A good priming on the winding, IP23 enclosures and even anti-condensation resistances are vital if the alternator is to last, particularly in zones with high levels of ambient humidity.

The cooling package that we choose is also important in facilities of this type as generator sets are sometimes located on the ground floor or underground, with limited openings to allow air to flow in freely from outside. That is why manufacturers of generator sets have to have a good team of engineers and experience in designing remote cooling systems located in upper floors or on the roof, that cool the engine by means of intercoolers and secondary circuits.

The control unit of the set is responsible for controlling, measuring and handling all these elements. There are different brands of control units in the market, for different applications. HIMOINSA has its own control units that are specially designed to control its generator sets and which can also detect grid failures in order to give the order to start up the generator set. It is possible for these control units to include different communication protocols in order to integrate the generator set, its operating parameters and the alarms in the building’s installation management systems. They can also be remotely monitored and controlled.

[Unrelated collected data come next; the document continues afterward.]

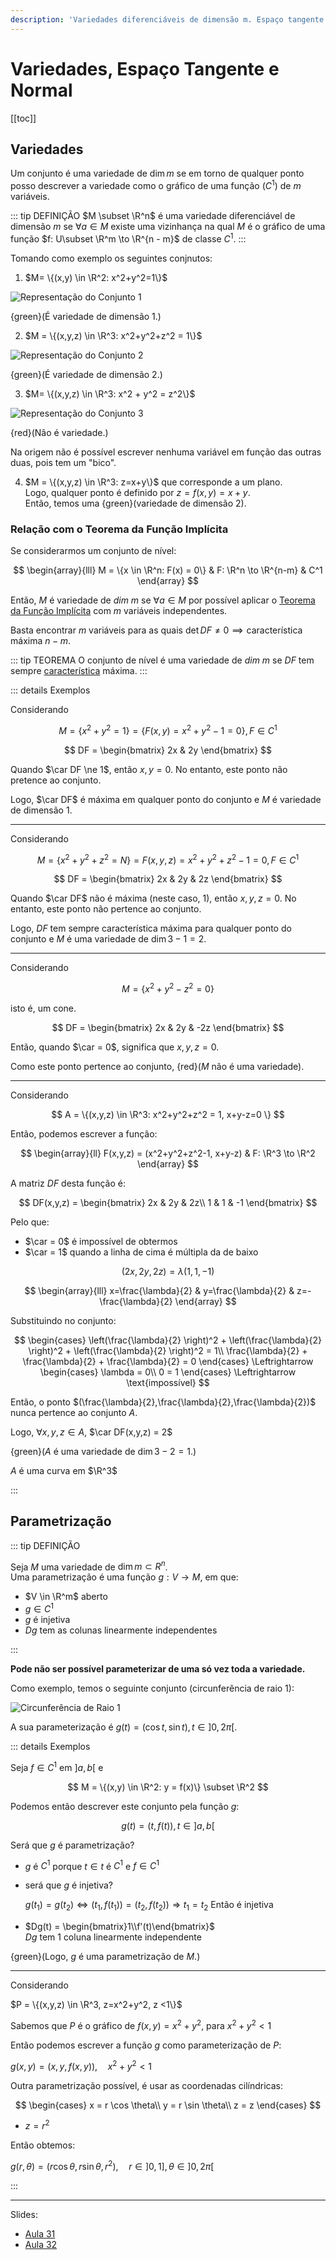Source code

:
 ```yaml
---
description: 'Variedades diferenciáveis de dimensão m. Espaço tangente. Espaço normal.'
---
```


# Variedades, Espaço Tangente e Normal

[[toc]]

## Variedades

Um conjunto é uma variedade de $\dim m$ se em torno de qualquer ponto posso descrever a variedade como o gráfico de uma função ($C^1$) de $m$ variáveis.

::: tip DEFINIÇÃO
$M \subset \R^n$ é uma variedade diferenciável de dimensão $m$ se $\forall a \in M$ existe
uma vizinhança na qual $M$ é o gráfico de uma função $f: U\subset \R^m \to \R^{n - m}$ de classe $C^1$.
:::

Tomando como exemplo os seguintes conjnutos:

1. $M= \{(x,y) \in \R^2: x^2+y^2=1\}$

<img src="./assets/0014-conj-1.png" alt="Representação do Conjunto 1" class="invert-dark2">

{green}(É variedade de dimensão 1.)

2. $M = \{(x,y,z) \in \R^3: x^2+y^2+z^2 = 1\}$

<img src="./assets/0014-conj-2.png" alt="Representação do Conjunto 2" class="invert-dark2">

{green}(É variedade de dimensão 2.)

3. $M= \{(x,y,z) \in \R^3: x^2 + y^2 = z^2\}$

<img src="./assets/0014-conj-3.png" alt="Representação do Conjunto 3" class="invert-dark2">

{red}(Não é variedade.)

Na origem não é possível escrever nenhuma variável em função das outras duas, pois tem um "bico".

4. $M = \{(x,y,z) \in \R^3: z=x+y\}$ que corresponde a um plano.  
   Logo, qualquer ponto é definido por $z=f(x,y) = x+y$.  
   Então, temos uma {green}(variedade de dimensão 2).

### Relação com o Teorema da Função Implícita

Se considerarmos um conjunto de nível:

$$
\begin{array}{lll}
M = \{x \in \R^n: F(x) = 0\} & F: \R^n \to \R^{n-m} & C^1
\end{array}
$$

Então, $M$ é variedade de $dim\ m$ se $\forall a \in M$ por possível aplicar o
[Teorema da Função Implícita](./0013-funcao-inversa.md#teorema-da-funcao-implicita) com $m$ variáveis independentes.

Basta encontrar $m$ variáveis para as quais $\det DF \ne 0 \implies \text{característica máxima}~n - m$.

::: tip TEOREMA
O conjunto de nível é uma variedade de $dim\ m$ se $DF$ tem sempre [característica](<https://en.wikipedia.org/wiki/Rank_(linear_algebra)>) máxima.
:::

::: details Exemplos

Considerando

$$
M=\{x^2+y^2 = 1\} = \{F(x,y) = x^2+y^2-1=0\}, F \in C^1
$$

$$
DF = \begin{bmatrix}
2x & 2y
\end{bmatrix}
$$

Quando $\car DF \ne 1$, então $x,y = 0$. No entanto, este ponto não pretence ao conjunto.

Logo, $\car DF$ é máxima em qualquer ponto do conjunto e $M$ é variedade de dimensão $1$.

---

Considerando

$$
M = \{ x^2+y^2 + z^2 = N \} = {F(x,y,z) = x^2+y^2+z^2-1 = 0}, F \in C^1
$$

$$
DF = \begin{bmatrix}
2x & 2y & 2z
\end{bmatrix}
$$

Quando $\car DF$ não é máxima (neste caso, 1), então $x,y,z=0$. No entanto, este ponto não pertence ao conjunto.

Logo, $DF$ tem sempre característica máxima para qualquer ponto do conjunto e $M$ é uma variedade de $\dim 3-1 = 2$.

---

Considerando

$$
M = \{x^2+y^2-z^2 = 0\}
$$

isto é, um cone.

$$
DF = \begin{bmatrix}
2x & 2y & -2z
\end{bmatrix}
$$

Então, quando $\car = 0$, significa que $x,y,z=0$.

Como este ponto pertence ao conjunto, {red}($M$ não é uma variedade).

---

Considerando

$$
A = \{(x,y,z) \in \R^3: x^2+y^2+z^2 = 1, x+y-z=0 \}
$$

Então, podemos escrever a função:

$$
\begin{array}{ll}
F(x,y,z) = (x^2+y^2+z^2-1, x+y-z)
& F: \R^3 \to \R^2
\end{array}
$$

A matriz $DF$ desta função é:

$$
DF(x,y,z) = \begin{bmatrix}
2x & 2y & 2z\\
1 & 1 & -1
\end{bmatrix}
$$

Pelo que:

- $\car = 0$ é impossível de obtermos
- $\car = 1$ quando a linha de cima é múltipla da de baixo

$$
(2x, 2y, 2z) = \lambda (1, 1, -1)
$$

$$
\begin{array}{lll}
x=\frac{\lambda}{2} &
y=\frac{\lambda}{2} &
z=-\frac{\lambda}{2}
\end{array}
$$

Substituindo no conjunto:

$$
\begin{cases}
\left(\frac{\lambda}{2} \right)^2 + \left(\frac{\lambda}{2} \right)^2 + \left(\frac{\lambda}{2} \right)^2 = 1\\
\frac{\lambda}{2} + \frac{\lambda}{2} + \frac{\lambda}{2} = 0
\end{cases}
\Leftrightarrow
\begin{cases}
\lambda = 0\\
0 = 1
\end{cases}
\Leftrightarrow
\text{impossível}
$$

Então, o ponto $(\frac{\lambda}{2},\frac{\lambda}{2},\frac{\lambda}{2})$ nunca pertence ao conjunto $A$.

Logo, $\forall x,y,z \in A$, $\car DF(x,y,z) = 2$

{green}($A$ é uma variedade de $\dim 3 -2 = 1$.)

$A$ é uma curva em $\R^3$

:::

## Parametrização

::: tip DEFINIÇÃO

Seja $M$ uma variedade de $\dim m \subset R^n$.  
Uma parametrização é uma função $g: V \to M$, em que:

- $V \in \R^m$ aberto
- $g \in C^1$
- $g$ é injetiva
- $Dg$ tem as colunas linearmente independentes

:::

**Pode não ser possível parameterizar de uma só vez toda a variedade.**

Como exemplo, temos o seguinte conjunto (circunferência de raio 1):

<img src="./assets/0014-circulo.svg" alt="Circunferência de Raio 1" class="invert-dark2">

A sua parameterização é $g(t) = (\cos t, \sin t), t \in ]0, 2\pi[$.

::: details Exemplos

Seja $f \in C^1$ em $]a,b[$ e

$$
M = \{(x,y) \in \R^2: y = f(x)\} \subset \R^2
$$

Podemos então descrever este conjunto pela função $g$:

$$
g(t) = (t, f(t)), t \in ]a,b[
$$

Será que $g$ é parametrização?

- $g$ é $C^1$ porque $t \in t$ é $C^1$ e $f \in C^1$
- será que $g$ é injetiva?

  $g(t_1) = g(t_2) \Leftrightarrow (t_1, f(t_1)) = (t_2, f(t_2)) \Rightarrow t_1 = t_2$
  Então é injetiva

- $Dg(t) = \begin{bmatrix}1\\f'(t)\end{bmatrix}$  
  $Dg$ tem 1 coluna linearmente independente

{green}(Logo, $g$ é uma parametrização de $M$.)

---

Considerando

$P = \{(x,y,z) \in \R^3, z=x^2+y^2, z <1\}$

Sabemos que $P$ é o gráfico de $f(x,y) = x^2+y^2$, para $x^2+y^2 < 1$

Então podemos escrever a função $g$ como parameterização de $P$:

$g(x,y) = (x,y,f(x,y)), \quad x^2+y^2 < 1$

Outra parametrização possível, é usar as coordenadas cilíndricas:

$$
\begin{cases}
x = r \cos \theta\\
y = r \sin \theta\\
z = z
\end{cases}
$$

- $z = r^2$

Então obtemos:

$g(r,\theta) = (r \cos \theta, r \sin \theta, r^2), \quad r \in ]0, 1], \theta \in ]0, 2\pi[$

:::

---

Slides:

- [Aula 31](https://drive.google.com/file/d/1A-P0lLvEs-y6mfKzjFtb5FpdQgeXP_CF/view?usp=sharing)
- [Aula 32](https://drive.google.com/file/d/1ezOnPt6jcVTSpJEB8tmPyoSn9cUrLZzz/view?usp=sharing)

The more sensitive the data that a Data Center handles and the more important it is that this data should be available at any given moment, the greater the need for reliable energy facilities to power the equipment continuously and in the event of an emergency. As it constitutes a fundamental part of facilities of this type, the size of the generator set must be based on those same criteria. At this stage, it is the power declaration for which the set has been sized that will tell us the level of availability that it offers, depending on the criteria laid down by the Uptime Institute. Thus, while a generator set that is sized in accordance with its stand-by power will meet Tier I and II requirements, if it is to achieve the highest levels of availability, Tier III and IV, it will have to be sized in accordance with its DCC power.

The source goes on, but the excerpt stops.